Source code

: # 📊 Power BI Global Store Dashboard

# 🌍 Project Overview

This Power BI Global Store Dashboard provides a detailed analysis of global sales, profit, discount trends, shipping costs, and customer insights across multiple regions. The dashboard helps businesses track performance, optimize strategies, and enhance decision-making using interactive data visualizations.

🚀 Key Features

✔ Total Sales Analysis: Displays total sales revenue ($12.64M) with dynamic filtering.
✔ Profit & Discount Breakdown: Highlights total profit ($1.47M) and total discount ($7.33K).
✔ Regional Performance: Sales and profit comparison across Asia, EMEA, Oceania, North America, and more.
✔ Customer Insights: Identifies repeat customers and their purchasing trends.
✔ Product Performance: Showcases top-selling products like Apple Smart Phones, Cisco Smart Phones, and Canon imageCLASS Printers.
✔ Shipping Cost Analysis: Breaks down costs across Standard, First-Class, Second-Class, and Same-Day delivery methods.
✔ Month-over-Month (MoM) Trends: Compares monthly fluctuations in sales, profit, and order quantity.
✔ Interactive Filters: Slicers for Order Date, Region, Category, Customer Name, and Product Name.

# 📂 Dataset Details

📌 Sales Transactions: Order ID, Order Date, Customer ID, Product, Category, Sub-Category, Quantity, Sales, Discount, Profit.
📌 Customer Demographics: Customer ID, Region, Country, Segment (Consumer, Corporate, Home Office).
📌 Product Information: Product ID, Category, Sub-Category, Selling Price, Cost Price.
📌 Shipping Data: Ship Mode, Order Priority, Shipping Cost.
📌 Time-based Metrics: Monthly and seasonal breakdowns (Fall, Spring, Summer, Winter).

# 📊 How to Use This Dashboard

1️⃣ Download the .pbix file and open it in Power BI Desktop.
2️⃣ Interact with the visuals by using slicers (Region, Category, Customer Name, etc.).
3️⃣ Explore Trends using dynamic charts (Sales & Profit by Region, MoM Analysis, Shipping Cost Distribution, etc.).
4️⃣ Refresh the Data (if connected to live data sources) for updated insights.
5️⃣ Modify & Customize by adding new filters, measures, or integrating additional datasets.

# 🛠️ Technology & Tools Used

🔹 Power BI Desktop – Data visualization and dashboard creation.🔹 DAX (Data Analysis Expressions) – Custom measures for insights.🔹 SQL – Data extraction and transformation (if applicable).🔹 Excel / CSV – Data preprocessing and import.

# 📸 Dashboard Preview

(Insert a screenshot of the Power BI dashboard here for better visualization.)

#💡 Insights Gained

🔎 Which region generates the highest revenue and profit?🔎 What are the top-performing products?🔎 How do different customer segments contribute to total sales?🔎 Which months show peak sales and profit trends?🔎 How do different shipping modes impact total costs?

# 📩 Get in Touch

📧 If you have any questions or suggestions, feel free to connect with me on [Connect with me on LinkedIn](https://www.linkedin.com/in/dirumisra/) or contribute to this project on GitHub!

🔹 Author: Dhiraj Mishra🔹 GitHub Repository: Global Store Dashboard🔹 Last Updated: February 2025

* **Assignment**:
For this exercise, copy all of the material exactly as it stands.

* **Answer to this problem**:
Source code

: # 📊 Power BI Global Store Dashboard

# 🌍 Project Overview

This Power BI Global Store Dashboard provides a detailed analysis of global sales, profit, discount trends, shipping costs, and customer insights across multiple regions. The dashboard helps businesses track performance, optimize strategies, and enhance decision-making using interactive data visualizations.

🚀 Key Features

✔ Total Sales Analysis: Displays total sales revenue ($12.64M) with dynamic filtering.
✔ Profit & Discount Breakdown: Highlights total profit ($1.47M) and total discount ($7.33K).
✔ Regional Performance: Sales and profit comparison across Asia, EMEA, Oceania, North America, and more.
✔ Customer Insights: Identifies repeat customers and their purchasing trends.
✔ Product Performance: Showcases top-selling products like Apple Smart Phones, Cisco Smart Phones, and Canon imageCLASS Printers.
✔ Shipping Cost Analysis: Breaks down costs across Standard, First-Class, Second-Class, and Same-Day delivery methods.
✔ Month-over-Month (MoM) Trends: Compares monthly fluctuations in sales, profit, and order quantity.
✔ Interactive Filters: Slicers for Order Date, Region, Category, Customer Name, and Product Name.

# 📂 Dataset Details

📌 Sales Transactions: Order ID, Order Date, Customer ID, Product, Category, Sub-Category, Quantity, Sales, Discount, Profit.
📌 Customer Demographics: Customer ID, Region, Country, Segment (Consumer, Corporate, Home Office).
📌 Product Information: Product ID, Category, Sub-Category, Selling Price, Cost Price.
📌 Shipping Data: Ship Mode, Order Priority, Shipping Cost.
📌 Time-based Metrics: Monthly and seasonal breakdowns (Fall, Spring, Summer, Winter).

# 📊 How to Use This Dashboard

1️⃣ Download the .pbix file and open it in Power BI Desktop.
2️⃣ Interact with the visuals by using slicers (Region, Category, Customer Name, etc.).
3️⃣ Explore Trends using dynamic charts (Sales & Profit by Region, MoM Analysis, Shipping Cost Distribution, etc.).
4️⃣ Refresh the Data (if connected to live data sources) for updated insights.
5️⃣ Modify & Customize by adding new filters, measures, or integrating additional datasets.

# 🛠️ Technology & Tools Used

🔹 Power BI Desktop – Data visualization and dashboard creation.🔹 DAX (Data Analysis Expressions) – Custom measures for insights.🔹 SQL – Data extraction and transformation (if applicable).🔹 Excel / CSV – Data preprocessing and import.

# 📸 Dashboard Preview

(Insert a screenshot of the Power BI dashboard here for better visualization.)

#💡 Insights Gained

🔎 Which region generates the highest revenue and profit?🔎 What are the top-performing products?🔎 How do different customer segments contribute to total sales?🔎 Which months show peak sales and profit trends?🔎 How do different shipping modes impact total costs?

# 📩 Get in Touch

📧 If you have any questions or suggestions, feel free to connect with me on [Connect with me on LinkedIn](https://www.linkedin.com/in/dirumisra/) or contribute to this project on GitHub!

🔹 Author: Dhiraj Mishra🔹 GitHub Repository: Global Store Dashboard🔹 Last Updated: February 2025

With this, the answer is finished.